An identical copy of the records below is the expected result.

* * * * * * *

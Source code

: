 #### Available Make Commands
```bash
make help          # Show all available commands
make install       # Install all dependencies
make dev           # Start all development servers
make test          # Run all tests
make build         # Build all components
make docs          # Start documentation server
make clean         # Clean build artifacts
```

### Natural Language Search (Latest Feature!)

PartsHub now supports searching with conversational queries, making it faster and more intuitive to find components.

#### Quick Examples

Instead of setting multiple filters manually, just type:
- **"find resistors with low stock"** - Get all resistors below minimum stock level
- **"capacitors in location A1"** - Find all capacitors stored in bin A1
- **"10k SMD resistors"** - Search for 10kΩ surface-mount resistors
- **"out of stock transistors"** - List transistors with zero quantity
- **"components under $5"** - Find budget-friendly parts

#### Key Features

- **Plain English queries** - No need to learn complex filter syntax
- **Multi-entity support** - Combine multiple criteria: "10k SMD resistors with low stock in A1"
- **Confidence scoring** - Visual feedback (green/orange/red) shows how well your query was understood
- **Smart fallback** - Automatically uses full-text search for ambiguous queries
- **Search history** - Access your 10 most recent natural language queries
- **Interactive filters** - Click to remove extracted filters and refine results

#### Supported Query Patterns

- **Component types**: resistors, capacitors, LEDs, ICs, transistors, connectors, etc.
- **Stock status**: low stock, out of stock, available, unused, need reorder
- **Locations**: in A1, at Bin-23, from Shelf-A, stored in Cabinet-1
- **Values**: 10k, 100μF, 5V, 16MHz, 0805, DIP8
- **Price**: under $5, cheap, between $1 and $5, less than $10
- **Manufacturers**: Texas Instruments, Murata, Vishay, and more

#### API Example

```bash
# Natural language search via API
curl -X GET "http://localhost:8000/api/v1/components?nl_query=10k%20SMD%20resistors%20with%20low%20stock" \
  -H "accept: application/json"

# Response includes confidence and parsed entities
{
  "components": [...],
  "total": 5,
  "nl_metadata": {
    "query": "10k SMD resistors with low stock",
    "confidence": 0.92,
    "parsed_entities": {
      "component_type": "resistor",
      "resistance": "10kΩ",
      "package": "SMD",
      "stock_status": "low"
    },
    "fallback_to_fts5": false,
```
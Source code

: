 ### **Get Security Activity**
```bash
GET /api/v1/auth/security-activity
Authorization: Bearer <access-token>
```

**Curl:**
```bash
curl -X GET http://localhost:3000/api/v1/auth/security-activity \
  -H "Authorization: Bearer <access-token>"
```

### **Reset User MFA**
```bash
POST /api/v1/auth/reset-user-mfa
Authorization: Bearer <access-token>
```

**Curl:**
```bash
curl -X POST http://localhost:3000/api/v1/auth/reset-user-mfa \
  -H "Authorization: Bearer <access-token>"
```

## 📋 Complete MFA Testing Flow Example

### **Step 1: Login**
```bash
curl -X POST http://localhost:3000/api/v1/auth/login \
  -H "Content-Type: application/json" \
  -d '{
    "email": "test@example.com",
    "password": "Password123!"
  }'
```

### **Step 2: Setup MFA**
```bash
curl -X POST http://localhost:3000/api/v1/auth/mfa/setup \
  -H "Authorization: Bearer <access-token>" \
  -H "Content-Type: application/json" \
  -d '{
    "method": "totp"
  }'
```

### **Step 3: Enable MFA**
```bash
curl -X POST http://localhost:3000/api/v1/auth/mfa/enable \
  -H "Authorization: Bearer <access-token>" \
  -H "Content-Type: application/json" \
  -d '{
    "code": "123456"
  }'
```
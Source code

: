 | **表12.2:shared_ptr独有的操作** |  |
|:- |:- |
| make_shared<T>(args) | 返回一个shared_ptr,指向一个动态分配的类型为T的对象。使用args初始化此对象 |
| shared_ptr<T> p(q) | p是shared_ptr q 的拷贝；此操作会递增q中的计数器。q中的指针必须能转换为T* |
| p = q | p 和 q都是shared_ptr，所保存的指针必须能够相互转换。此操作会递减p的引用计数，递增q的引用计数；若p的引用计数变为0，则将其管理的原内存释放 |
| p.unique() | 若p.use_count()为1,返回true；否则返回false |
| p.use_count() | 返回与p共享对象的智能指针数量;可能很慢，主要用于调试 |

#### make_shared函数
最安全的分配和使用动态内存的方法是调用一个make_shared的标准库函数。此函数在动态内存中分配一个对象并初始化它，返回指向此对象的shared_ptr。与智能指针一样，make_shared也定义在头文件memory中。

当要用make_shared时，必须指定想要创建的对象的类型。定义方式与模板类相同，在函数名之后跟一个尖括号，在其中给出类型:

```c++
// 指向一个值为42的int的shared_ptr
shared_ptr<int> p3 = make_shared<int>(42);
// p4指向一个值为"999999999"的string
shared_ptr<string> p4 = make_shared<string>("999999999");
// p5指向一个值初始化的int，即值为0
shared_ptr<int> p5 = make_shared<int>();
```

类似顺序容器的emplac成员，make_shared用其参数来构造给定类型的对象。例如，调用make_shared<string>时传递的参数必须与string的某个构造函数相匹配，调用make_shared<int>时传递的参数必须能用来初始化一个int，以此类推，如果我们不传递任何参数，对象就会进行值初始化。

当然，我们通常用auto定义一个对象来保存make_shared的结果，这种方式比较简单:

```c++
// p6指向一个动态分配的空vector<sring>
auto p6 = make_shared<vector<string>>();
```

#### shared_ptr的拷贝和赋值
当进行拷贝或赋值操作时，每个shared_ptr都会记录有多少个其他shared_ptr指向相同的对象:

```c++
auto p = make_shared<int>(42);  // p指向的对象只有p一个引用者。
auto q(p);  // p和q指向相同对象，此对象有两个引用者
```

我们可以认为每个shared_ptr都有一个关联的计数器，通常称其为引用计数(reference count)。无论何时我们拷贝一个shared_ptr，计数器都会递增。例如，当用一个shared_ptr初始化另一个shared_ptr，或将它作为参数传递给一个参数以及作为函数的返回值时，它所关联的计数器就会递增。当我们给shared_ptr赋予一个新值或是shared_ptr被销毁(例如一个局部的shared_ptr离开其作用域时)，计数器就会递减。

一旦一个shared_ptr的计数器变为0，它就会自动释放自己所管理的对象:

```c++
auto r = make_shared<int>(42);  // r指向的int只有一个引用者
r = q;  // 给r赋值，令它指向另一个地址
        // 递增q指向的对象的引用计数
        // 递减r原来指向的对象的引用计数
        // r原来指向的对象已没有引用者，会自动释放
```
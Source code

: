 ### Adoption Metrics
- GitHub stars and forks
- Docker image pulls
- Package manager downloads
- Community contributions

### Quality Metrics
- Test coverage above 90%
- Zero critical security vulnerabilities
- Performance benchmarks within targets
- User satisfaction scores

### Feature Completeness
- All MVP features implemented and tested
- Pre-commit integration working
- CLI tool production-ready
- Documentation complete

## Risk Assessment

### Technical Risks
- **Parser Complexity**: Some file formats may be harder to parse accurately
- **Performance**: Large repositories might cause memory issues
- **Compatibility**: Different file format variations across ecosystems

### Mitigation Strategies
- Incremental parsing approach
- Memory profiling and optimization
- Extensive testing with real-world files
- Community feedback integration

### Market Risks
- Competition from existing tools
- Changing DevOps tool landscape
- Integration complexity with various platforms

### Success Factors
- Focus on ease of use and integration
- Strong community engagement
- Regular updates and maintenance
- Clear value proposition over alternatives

* * * * * * *

### Solution to the problem
Source code

: #### Available Make Commands
```bash
make help          # Show all available commands
make install       # Install all dependencies
make dev           # Start all development servers
make test          # Run all tests
make build         # Build all components
make docs          # Start documentation server
make clean         # Clean build artifacts
```

### Natural Language Search (Latest Feature!)

PartsHub now supports searching with conversational queries, making it faster and more intuitive to find components.

#### Quick Examples

Instead of setting multiple filters manually, just type:
- **"find resistors with low stock"** - Get all resistors below minimum stock level
- **"capacitors in location A1"** - Find all capacitors stored in bin A1
- **"10k SMD resistors"** - Search for 10kΩ surface-mount resistors
- **"out of stock transistors"** - List transistors with zero quantity
- **"components under $5"** - Find budget-friendly parts

#### Key Features

- **Plain English queries** - No need to learn complex filter syntax
- **Multi-entity support** - Combine multiple criteria: "10k SMD resistors with low stock in A1"
- **Confidence scoring** - Visual feedback (green/orange/red) shows how well your query was understood
- **Smart fallback** - Automatically uses full-text search for ambiguous queries
- **Search history** - Access your 10 most recent natural language queries
- **Interactive filters** - Click to remove extracted filters and refine results

#### Supported Query Patterns

- **Component types**: resistors, capacitors, LEDs, ICs, transistors, connectors, etc.
- **Stock status**: low stock, out of stock, available, unused, need reorder
- **Locations**: in A1, at Bin-23, from Shelf-A, stored in Cabinet-1
- **Values**: 10k, 100μF, 5V, 16MHz, 0805, DIP8
- **Price**: under $5, cheap, between $1 and $5, less than $10
- **Manufacturers**: Texas Instruments, Murata, Vishay, and more

#### API Example

```bash
# Natural language search via API
curl -X GET "http://localhost:8000/api/v1/components?nl_query=10k%20SMD%20resistors%20with%20low%20stock" \
  -H "accept: application/json"

# Response includes confidence and parsed entities
{
  "components": [...],
  "total": 5,
  "nl_metadata": {
    "query": "10k SMD resistors with low stock",
    "confidence": 0.92,
    "parsed_entities": {
      "component_type": "resistor",
      "resistance": "10kΩ",
      "package": "SMD",
      "stock_status": "low"
    },
    "fallback_to_fts5": false,
```
Source code

: ### **Get Security Activity**
```bash
GET /api/v1/auth/security-activity
Authorization: Bearer <access-token>
```

**Curl:**
```bash
curl -X GET http://localhost:3000/api/v1/auth/security-activity \
  -H "Authorization: Bearer <access-token>"
```

### **Reset User MFA**
```bash
POST /api/v1/auth/reset-user-mfa
Authorization: Bearer <access-token>
```

**Curl:**
```bash
curl -X POST http://localhost:3000/api/v1/auth/reset-user-mfa \
  -H "Authorization: Bearer <access-token>"
```

## 📋 Complete MFA Testing Flow Example

### **Step 1: Login**
```bash
curl -X POST http://localhost:3000/api/v1/auth/login \
  -H "Content-Type: application/json" \
  -d '{
    "email": "test@example.com",
    "password": "Password123!"
  }'
```

### **Step 2: Setup MFA**
```bash
curl -X POST http://localhost:3000/api/v1/auth/mfa/setup \
  -H "Authorization: Bearer <access-token>" \
  -H "Content-Type: application/json" \
  -d '{
    "method": "totp"
  }'
```

### **Step 3: Enable MFA**
```bash
curl -X POST http://localhost:3000/api/v1/auth/mfa/enable \
  -H "Authorization: Bearer <access-token>" \
  -H "Content-Type: application/json" \
  -d '{
    "code": "123456"
  }'
```
Source code

: | **表12.2:shared_ptr独有的操作** |  |
|:- |:- |
| make_shared<T>(args) | 返回一个shared_ptr,指向一个动态分配的类型为T的对象。使用args初始化此对象 |
| shared_ptr<T> p(q) | p是shared_ptr q 的拷贝；此操作会递增q中的计数器。q中的指针必须能转换为T* |
| p = q | p 和 q都是shared_ptr，所保存的指针必须能够相互转换。此操作会递减p的引用计数，递增q的引用计数；若p的引用计数变为0，则将其管理的原内存释放 |
| p.unique() | 若p.use_count()为1,返回true；否则返回false |
| p.use_count() | 返回与p共享对象的智能指针数量;可能很慢，主要用于调试 |

#### make_shared函数
最安全的分配和使用动态内存的方法是调用一个make_shared的标准库函数。此函数在动态内存中分配一个对象并初始化它，返回指向此对象的shared_ptr。与智能指针一样，make_shared也定义在头文件memory中。

当要用make_shared时，必须指定想要创建的对象的类型。定义方式与模板类相同，在函数名之后跟一个尖括号，在其中给出类型:

```c++
// 指向一个值为42的int的shared_ptr
shared_ptr<int> p3 = make_shared<int>(42);
// p4指向一个值为"999999999"的string
shared_ptr<string> p4 = make_shared<string>("999999999");
// p5指向一个值初始化的int，即值为0
shared_ptr<int> p5 = make_shared<int>();
```

类似顺序容器的emplac成员，make_shared用其参数来构造给定类型的对象。例如，调用make_shared<string>时传递的参数必须与string的某个构造函数相匹配，调用make_shared<int>时传递的参数必须能用来初始化一个int，以此类推，如果我们不传递任何参数，对象就会进行值初始化。

当然，我们通常用auto定义一个对象来保存make_shared的结果，这种方式比较简单:

```c++
// p6指向一个动态分配的空vector<sring>
auto p6 = make_shared<vector<string>>();
```

#### shared_ptr的拷贝和赋值
当进行拷贝或赋值操作时，每个shared_ptr都会记录有多少个其他shared_ptr指向相同的对象:

```c++
auto p = make_shared<int>(42);  // p指向的对象只有p一个引用者。
auto q(p);  // p和q指向相同对象，此对象有两个引用者
```

我们可以认为每个shared_ptr都有一个关联的计数器，通常称其为引用计数(reference count)。无论何时我们拷贝一个shared_ptr，计数器都会递增。例如，当用一个shared_ptr初始化另一个shared_ptr，或将它作为参数传递给一个参数以及作为函数的返回值时，它所关联的计数器就会递增。当我们给shared_ptr赋予一个新值或是shared_ptr被销毁(例如一个局部的shared_ptr离开其作用域时)，计数器就会递减。

一旦一个shared_ptr的计数器变为0，它就会自动释放自己所管理的对象:

```c++
auto r = make_shared<int>(42);  // r指向的int只有一个引用者
r = q;  // 给r赋值，令它指向另一个地址
        // 递增q指向的对象的引用计数
        // 递减r原来指向的对象的引用计数
        // r原来指向的对象已没有引用者，会自动释放
```
Source code

: ### Adoption Metrics
- GitHub stars and forks
- Docker image pulls
- Package manager downloads
- Community contributions

### Quality Metrics
- Test coverage above 90%
- Zero critical security vulnerabilities
- Performance benchmarks within targets
- User satisfaction scores

### Feature Completeness
- All MVP features implemented and tested
- Pre-commit integration working
- CLI tool production-ready
- Documentation complete

## Risk Assessment

### Technical Risks
- **Parser Complexity**: Some file formats may be harder to parse accurately
- **Performance**: Large repositories might cause memory issues
- **Compatibility**: Different file format variations across ecosystems

### Mitigation Strategies
- Incremental parsing approach
- Memory profiling and optimization
- Extensive testing with real-world files
- Community feedback integration

### Market Risks
- Competition from existing tools
- Changing DevOps tool landscape
- Integration complexity with various platforms

### Success Factors
- Focus on ease of use and integration
- Strong community engagement
- Regular updates and maintenance
- Clear value proposition over alternatives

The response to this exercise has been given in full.